Stored data:
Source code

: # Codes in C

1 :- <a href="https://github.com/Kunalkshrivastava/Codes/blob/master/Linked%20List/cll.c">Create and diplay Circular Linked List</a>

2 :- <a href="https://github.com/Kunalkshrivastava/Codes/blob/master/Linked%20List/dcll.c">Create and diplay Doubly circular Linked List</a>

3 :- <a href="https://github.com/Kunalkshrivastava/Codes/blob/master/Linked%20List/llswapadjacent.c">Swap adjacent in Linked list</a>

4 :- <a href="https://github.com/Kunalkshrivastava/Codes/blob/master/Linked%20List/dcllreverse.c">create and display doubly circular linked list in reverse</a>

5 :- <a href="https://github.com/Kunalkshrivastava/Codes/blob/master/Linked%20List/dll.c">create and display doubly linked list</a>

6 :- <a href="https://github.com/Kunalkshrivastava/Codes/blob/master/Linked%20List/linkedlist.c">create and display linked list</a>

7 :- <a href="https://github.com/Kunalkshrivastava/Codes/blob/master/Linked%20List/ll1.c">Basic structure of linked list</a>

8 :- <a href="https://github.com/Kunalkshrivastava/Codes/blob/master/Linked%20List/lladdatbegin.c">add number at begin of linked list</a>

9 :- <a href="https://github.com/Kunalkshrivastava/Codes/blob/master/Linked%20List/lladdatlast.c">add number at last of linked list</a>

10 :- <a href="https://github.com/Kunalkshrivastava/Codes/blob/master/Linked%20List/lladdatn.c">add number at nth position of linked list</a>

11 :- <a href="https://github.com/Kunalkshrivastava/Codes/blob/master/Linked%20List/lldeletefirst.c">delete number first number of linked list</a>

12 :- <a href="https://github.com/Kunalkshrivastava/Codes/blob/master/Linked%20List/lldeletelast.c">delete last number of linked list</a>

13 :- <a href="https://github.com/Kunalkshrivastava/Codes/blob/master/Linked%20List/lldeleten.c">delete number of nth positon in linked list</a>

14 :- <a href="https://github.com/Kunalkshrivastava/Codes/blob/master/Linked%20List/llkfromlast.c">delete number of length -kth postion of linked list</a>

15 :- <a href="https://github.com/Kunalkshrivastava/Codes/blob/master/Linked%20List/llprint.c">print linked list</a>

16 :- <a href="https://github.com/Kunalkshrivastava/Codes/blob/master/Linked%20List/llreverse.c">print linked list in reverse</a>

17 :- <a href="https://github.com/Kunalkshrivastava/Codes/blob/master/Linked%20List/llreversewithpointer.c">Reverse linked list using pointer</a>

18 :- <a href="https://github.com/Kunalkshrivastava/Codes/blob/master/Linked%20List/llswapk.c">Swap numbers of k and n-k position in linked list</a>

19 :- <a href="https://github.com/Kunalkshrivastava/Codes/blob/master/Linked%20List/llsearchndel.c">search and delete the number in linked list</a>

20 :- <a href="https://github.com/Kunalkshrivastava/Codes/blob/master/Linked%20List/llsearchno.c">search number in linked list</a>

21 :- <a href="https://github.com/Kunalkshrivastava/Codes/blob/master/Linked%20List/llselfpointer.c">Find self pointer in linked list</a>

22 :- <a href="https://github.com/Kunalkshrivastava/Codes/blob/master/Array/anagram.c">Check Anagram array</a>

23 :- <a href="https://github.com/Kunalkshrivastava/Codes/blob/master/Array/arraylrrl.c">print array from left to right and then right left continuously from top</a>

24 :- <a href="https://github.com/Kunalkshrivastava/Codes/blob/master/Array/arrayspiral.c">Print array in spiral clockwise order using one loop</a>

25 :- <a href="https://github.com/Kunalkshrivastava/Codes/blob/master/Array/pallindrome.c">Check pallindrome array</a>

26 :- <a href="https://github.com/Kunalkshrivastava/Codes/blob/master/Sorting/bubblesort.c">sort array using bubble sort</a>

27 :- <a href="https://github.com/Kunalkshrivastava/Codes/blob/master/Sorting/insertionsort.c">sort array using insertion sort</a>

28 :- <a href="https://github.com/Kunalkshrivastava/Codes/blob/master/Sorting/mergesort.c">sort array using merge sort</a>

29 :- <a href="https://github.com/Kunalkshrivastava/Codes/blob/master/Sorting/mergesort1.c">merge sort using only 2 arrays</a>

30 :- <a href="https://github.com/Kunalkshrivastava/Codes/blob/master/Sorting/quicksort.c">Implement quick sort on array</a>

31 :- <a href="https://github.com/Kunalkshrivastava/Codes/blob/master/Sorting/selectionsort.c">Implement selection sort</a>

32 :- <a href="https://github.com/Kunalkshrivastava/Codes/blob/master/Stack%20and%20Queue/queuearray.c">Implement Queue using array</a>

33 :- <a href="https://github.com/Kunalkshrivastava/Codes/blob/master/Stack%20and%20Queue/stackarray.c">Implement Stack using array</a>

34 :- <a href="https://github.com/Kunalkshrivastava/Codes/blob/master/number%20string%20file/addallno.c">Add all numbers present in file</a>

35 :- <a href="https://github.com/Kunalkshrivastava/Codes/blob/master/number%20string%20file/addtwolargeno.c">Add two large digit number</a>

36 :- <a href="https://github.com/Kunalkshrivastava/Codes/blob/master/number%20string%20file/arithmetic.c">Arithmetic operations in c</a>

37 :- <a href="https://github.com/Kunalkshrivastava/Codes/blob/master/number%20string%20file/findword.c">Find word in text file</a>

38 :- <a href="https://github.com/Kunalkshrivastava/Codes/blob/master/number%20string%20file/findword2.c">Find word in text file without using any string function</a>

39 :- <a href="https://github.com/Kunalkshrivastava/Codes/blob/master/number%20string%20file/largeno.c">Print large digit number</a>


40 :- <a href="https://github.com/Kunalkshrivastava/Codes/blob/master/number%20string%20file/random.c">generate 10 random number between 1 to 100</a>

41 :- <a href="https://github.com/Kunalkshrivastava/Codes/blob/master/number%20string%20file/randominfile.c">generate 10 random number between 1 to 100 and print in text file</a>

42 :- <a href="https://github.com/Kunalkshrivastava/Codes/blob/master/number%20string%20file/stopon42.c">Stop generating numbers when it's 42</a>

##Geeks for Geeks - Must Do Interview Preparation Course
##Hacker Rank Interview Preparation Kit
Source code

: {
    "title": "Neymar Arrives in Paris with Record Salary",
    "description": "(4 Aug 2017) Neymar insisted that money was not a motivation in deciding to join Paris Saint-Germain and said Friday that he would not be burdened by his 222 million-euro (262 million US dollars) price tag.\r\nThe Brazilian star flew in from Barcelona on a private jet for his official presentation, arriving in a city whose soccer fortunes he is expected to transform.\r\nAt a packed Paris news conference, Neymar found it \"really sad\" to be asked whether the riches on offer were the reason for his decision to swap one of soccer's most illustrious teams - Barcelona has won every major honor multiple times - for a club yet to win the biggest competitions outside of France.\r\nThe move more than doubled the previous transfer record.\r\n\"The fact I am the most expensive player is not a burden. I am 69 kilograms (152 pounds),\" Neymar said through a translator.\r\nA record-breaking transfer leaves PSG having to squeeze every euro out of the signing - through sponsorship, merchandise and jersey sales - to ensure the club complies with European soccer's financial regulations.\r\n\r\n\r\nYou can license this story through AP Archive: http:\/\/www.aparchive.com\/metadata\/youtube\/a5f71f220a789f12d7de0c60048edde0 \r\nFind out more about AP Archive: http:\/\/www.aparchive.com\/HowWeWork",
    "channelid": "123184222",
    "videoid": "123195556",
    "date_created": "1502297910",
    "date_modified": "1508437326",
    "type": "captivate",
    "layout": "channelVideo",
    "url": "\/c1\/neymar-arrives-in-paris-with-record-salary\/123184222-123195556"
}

> [Problem details] Having read the entries, output all of them verbatim.

> [Solution for this task]
Source code

: # Codes in C

1 :- <a href="https://github.com/Kunalkshrivastava/Codes/blob/master/Linked%20List/cll.c">Create and diplay Circular Linked List</a>

2 :- <a href="https://github.com/Kunalkshrivastava/Codes/blob/master/Linked%20List/dcll.c">Create and diplay Doubly circular Linked List</a>

3 :- <a href="https://github.com/Kunalkshrivastava/Codes/blob/master/Linked%20List/llswapadjacent.c">Swap adjacent in Linked list</a>

4 :- <a href="https://github.com/Kunalkshrivastava/Codes/blob/master/Linked%20List/dcllreverse.c">create and display doubly circular linked list in reverse</a>

5 :- <a href="https://github.com/Kunalkshrivastava/Codes/blob/master/Linked%20List/dll.c">create and display doubly linked list</a>

6 :- <a href="https://github.com/Kunalkshrivastava/Codes/blob/master/Linked%20List/linkedlist.c">create and display linked list</a>

7 :- <a href="https://github.com/Kunalkshrivastava/Codes/blob/master/Linked%20List/ll1.c">Basic structure of linked list</a>

8 :- <a href="https://github.com/Kunalkshrivastava/Codes/blob/master/Linked%20List/lladdatbegin.c">add number at begin of linked list</a>

9 :- <a href="https://github.com/Kunalkshrivastava/Codes/blob/master/Linked%20List/lladdatlast.c">add number at last of linked list</a>

10 :- <a href="https://github.com/Kunalkshrivastava/Codes/blob/master/Linked%20List/lladdatn.c">add number at nth position of linked list</a>

11 :- <a href="https://github.com/Kunalkshrivastava/Codes/blob/master/Linked%20List/lldeletefirst.c">delete number first number of linked list</a>

12 :- <a href="https://github.com/Kunalkshrivastava/Codes/blob/master/Linked%20List/lldeletelast.c">delete last number of linked list</a>

13 :- <a href="https://github.com/Kunalkshrivastava/Codes/blob/master/Linked%20List/lldeleten.c">delete number of nth positon in linked list</a>

14 :- <a href="https://github.com/Kunalkshrivastava/Codes/blob/master/Linked%20List/llkfromlast.c">delete number of length -kth postion of linked list</a>

15 :- <a href="https://github.com/Kunalkshrivastava/Codes/blob/master/Linked%20List/llprint.c">print linked list</a>

16 :- <a href="https://github.com/Kunalkshrivastava/Codes/blob/master/Linked%20List/llreverse.c">print linked list in reverse</a>

17 :- <a href="https://github.com/Kunalkshrivastava/Codes/blob/master/Linked%20List/llreversewithpointer.c">Reverse linked list using pointer</a>

18 :- <a href="https://github.com/Kunalkshrivastava/Codes/blob/master/Linked%20List/llswapk.c">Swap numbers of k and n-k position in linked list</a>

19 :- <a href="https://github.com/Kunalkshrivastava/Codes/blob/master/Linked%20List/llsearchndel.c">search and delete the number in linked list</a>

20 :- <a href="https://github.com/Kunalkshrivastava/Codes/blob/master/Linked%20List/llsearchno.c">search number in linked list</a>

21 :- <a href="https://github.com/Kunalkshrivastava/Codes/blob/master/Linked%20List/llselfpointer.c">Find self pointer in linked list</a>

22 :- <a href="https://github.com/Kunalkshrivastava/Codes/blob/master/Array/anagram.c">Check Anagram array</a>

23 :- <a href="https://github.com/Kunalkshrivastava/Codes/blob/master/Array/arraylrrl.c">print array from left to right and then right left continuously from top</a>

24 :- <a href="https://github.com/Kunalkshrivastava/Codes/blob/master/Array/arrayspiral.c">Print array in spiral clockwise order using one loop</a>

25 :- <a href="https://github.com/Kunalkshrivastava/Codes/blob/master/Array/pallindrome.c">Check pallindrome array</a>

26 :- <a href="https://github.com/Kunalkshrivastava/Codes/blob/master/Sorting/bubblesort.c">sort array using bubble sort</a>

27 :- <a href="https://github.com/Kunalkshrivastava/Codes/blob/master/Sorting/insertionsort.c">sort array using insertion sort</a>

28 :- <a href="https://github.com/Kunalkshrivastava/Codes/blob/master/Sorting/mergesort.c">sort array using merge sort</a>

29 :- <a href="https://github.com/Kunalkshrivastava/Codes/blob/master/Sorting/mergesort1.c">merge sort using only 2 arrays</a>

30 :- <a href="https://github.com/Kunalkshrivastava/Codes/blob/master/Sorting/quicksort.c">Implement quick sort on array</a>

31 :- <a href="https://github.com/Kunalkshrivastava/Codes/blob/master/Sorting/selectionsort.c">Implement selection sort</a>

32 :- <a href="https://github.com/Kunalkshrivastava/Codes/blob/master/Stack%20and%20Queue/queuearray.c">Implement Queue using array</a>

33 :- <a href="https://github.com/Kunalkshrivastava/Codes/blob/master/Stack%20and%20Queue/stackarray.c">Implement Stack using array</a>

34 :- <a href="https://github.com/Kunalkshrivastava/Codes/blob/master/number%20string%20file/addallno.c">Add all numbers present in file</a>

35 :- <a href="https://github.com/Kunalkshrivastava/Codes/blob/master/number%20string%20file/addtwolargeno.c">Add two large digit number</a>

36 :- <a href="https://github.com/Kunalkshrivastava/Codes/blob/master/number%20string%20file/arithmetic.c">Arithmetic operations in c</a>

37 :- <a href="https://github.com/Kunalkshrivastava/Codes/blob/master/number%20string%20file/findword.c">Find word in text file</a>

38 :- <a href="https://github.com/Kunalkshrivastava/Codes/blob/master/number%20string%20file/findword2.c">Find word in text file without using any string function</a>

39 :- <a href="https://github.com/Kunalkshrivastava/Codes/blob/master/number%20string%20file/largeno.c">Print large digit number</a>


40 :- <a href="https://github.com/Kunalkshrivastava/Codes/blob/master/number%20string%20file/random.c">generate 10 random number between 1 to 100</a>

41 :- <a href="https://github.com/Kunalkshrivastava/Codes/blob/master/number%20string%20file/randominfile.c">generate 10 random number between 1 to 100 and print in text file</a>

42 :- <a href="https://github.com/Kunalkshrivastava/Codes/blob/master/number%20string%20file/stopon42.c">Stop generating numbers when it's 42</a>

##Geeks for Geeks - Must Do Interview Preparation Course
##Hacker Rank Interview Preparation Kit
Source code

: {
    "title": "Neymar Arrives in Paris with Record Salary",
    "description": "(4 Aug 2017) Neymar insisted that money was not a motivation in deciding to join Paris Saint-Germain and said Friday that he would not be burdened by his 222 million-euro (262 million US dollars) price tag.\r\nThe Brazilian star flew in from Barcelona on a private jet for his official presentation, arriving in a city whose soccer fortunes he is expected to transform.\r\nAt a packed Paris news conference, Neymar found it \"really sad\" to be asked whether the riches on offer were the reason for his decision to swap one of soccer's most illustrious teams - Barcelona has won every major honor multiple times - for a club yet to win the biggest competitions outside of France.\r\nThe move more than doubled the previous transfer record.\r\n\"The fact I am the most expensive player is not a burden. I am 69 kilograms (152 pounds),\" Neymar said through a translator.\r\nA record-breaking transfer leaves PSG having to squeeze every euro out of the signing - through sponsorship, merchandise and jersey sales - to ensure the club complies with European soccer's financial regulations.\r\n\r\n\r\nYou can license this story through AP Archive: http:\/\/www.aparchive.com\/metadata\/youtube\/a5f71f220a789f12d7de0c60048edde0 \r\nFind out more about AP Archive: http:\/\/www.aparchive.com\/HowWeWork",
    "channelid": "123184222",
    "videoid": "123195556",
    "date_created": "1502297910",
    "date_modified": "1508437326",
    "type": "captivate",
    "layout": "channelVideo",
    "url": "\/c1\/neymar-arrives-in-paris-with-record-salary\/123184222-123195556"
}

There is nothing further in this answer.